Exercise prompt. Only the lines of the data below from the one with "benefit from using" through the one with "which memory system" are wanted. Repeat them exactly.

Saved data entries
++++++++

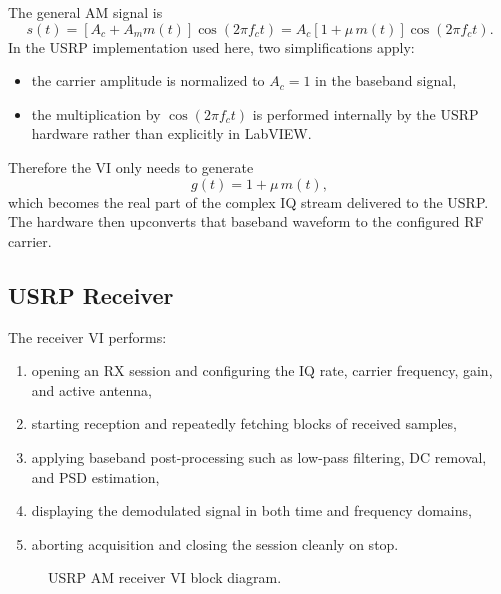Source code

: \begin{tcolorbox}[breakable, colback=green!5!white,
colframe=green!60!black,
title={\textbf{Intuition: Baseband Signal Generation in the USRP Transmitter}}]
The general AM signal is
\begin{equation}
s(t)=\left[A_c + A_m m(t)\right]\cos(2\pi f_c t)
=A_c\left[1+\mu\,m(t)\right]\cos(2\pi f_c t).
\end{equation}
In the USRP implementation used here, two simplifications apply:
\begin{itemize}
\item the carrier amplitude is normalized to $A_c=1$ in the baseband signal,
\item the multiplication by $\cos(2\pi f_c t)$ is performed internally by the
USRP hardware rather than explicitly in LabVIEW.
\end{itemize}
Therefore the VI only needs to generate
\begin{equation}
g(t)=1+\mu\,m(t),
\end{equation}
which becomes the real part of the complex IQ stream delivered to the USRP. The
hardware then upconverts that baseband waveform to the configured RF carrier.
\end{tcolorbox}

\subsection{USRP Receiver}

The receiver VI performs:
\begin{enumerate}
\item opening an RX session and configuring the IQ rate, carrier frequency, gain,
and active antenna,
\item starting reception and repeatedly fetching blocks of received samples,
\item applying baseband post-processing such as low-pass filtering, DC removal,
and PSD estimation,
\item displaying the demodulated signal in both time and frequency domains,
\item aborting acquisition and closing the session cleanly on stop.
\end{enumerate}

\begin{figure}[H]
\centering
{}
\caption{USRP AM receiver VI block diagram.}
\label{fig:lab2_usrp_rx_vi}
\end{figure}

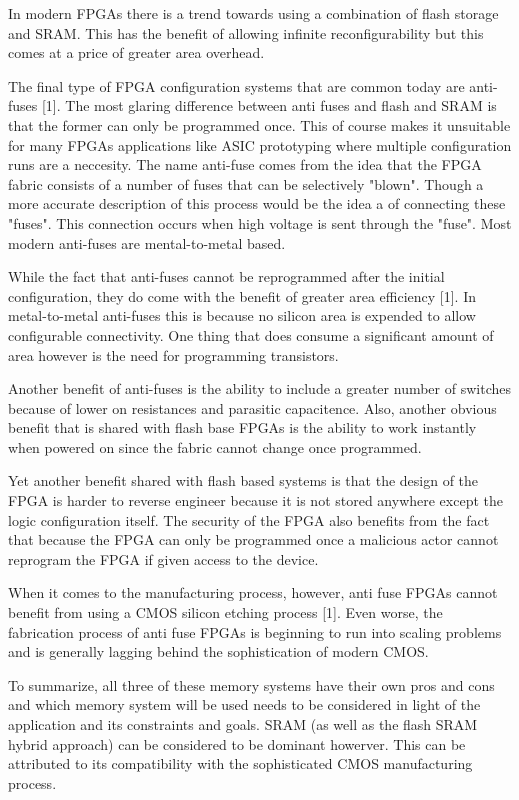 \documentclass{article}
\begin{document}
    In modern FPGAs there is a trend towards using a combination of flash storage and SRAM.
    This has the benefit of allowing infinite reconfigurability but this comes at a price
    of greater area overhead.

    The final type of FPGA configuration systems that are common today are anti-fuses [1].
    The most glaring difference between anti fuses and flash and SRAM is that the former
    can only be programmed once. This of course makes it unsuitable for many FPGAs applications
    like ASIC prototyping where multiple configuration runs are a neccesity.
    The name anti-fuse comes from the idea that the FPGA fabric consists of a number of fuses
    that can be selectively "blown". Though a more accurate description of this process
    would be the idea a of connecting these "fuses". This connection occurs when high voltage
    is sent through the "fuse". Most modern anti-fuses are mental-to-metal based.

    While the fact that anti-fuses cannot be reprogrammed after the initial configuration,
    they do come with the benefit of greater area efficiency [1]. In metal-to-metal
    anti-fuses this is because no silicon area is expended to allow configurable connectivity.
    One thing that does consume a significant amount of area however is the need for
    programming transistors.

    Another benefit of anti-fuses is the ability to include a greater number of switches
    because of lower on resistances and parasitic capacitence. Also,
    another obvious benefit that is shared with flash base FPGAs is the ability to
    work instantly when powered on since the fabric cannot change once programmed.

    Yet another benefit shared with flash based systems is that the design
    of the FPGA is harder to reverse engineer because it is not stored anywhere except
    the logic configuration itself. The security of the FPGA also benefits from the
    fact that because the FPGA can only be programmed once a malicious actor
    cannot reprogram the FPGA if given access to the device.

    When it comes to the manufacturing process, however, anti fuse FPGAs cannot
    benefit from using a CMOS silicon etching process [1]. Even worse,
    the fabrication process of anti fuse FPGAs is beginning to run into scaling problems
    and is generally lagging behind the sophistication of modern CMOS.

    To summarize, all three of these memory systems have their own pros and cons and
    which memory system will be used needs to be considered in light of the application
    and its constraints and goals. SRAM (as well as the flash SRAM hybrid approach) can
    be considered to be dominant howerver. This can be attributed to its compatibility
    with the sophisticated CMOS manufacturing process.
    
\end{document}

++++++++

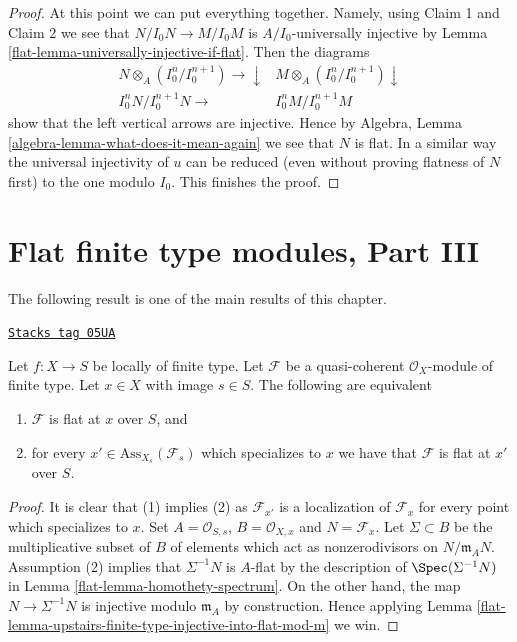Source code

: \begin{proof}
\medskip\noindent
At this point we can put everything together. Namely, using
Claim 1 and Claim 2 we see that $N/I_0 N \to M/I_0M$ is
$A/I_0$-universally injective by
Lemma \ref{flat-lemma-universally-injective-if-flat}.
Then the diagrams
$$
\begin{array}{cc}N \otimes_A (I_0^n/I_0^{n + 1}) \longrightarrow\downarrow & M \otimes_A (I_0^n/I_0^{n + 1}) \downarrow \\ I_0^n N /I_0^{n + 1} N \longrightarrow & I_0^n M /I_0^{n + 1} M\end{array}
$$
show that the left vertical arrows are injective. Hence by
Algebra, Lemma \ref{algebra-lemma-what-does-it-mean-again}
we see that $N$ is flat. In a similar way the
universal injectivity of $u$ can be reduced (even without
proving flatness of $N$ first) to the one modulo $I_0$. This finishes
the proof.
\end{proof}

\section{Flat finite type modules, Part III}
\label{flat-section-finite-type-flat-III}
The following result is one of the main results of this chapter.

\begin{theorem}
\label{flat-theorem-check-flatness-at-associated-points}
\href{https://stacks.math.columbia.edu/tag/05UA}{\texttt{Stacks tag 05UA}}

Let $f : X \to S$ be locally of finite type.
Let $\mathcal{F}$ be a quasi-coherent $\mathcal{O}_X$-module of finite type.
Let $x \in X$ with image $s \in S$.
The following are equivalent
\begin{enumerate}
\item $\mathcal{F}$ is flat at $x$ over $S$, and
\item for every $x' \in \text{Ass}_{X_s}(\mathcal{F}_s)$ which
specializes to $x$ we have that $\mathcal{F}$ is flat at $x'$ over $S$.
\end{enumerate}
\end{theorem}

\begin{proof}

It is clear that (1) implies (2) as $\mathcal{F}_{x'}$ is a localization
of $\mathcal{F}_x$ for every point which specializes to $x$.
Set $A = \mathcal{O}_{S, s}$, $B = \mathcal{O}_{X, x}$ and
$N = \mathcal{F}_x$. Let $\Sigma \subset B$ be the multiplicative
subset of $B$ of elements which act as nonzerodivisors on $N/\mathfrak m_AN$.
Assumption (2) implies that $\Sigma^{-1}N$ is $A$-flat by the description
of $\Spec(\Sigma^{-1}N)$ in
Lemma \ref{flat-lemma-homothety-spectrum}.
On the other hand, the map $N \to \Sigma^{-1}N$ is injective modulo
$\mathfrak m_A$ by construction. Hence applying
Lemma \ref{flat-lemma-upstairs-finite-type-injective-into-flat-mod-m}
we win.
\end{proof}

++++++++

Answer to this problem.
    benefit from using a CMOS silicon etching process [1]. Even worse,
    the fabrication process of anti fuse FPGAs is beginning to run into scaling problems
    and is generally lagging behind the sophistication of modern CMOS.

    To summarize, all three of these memory systems have their own pros and cons and
    which memory system will be used needs to be considered in light of the application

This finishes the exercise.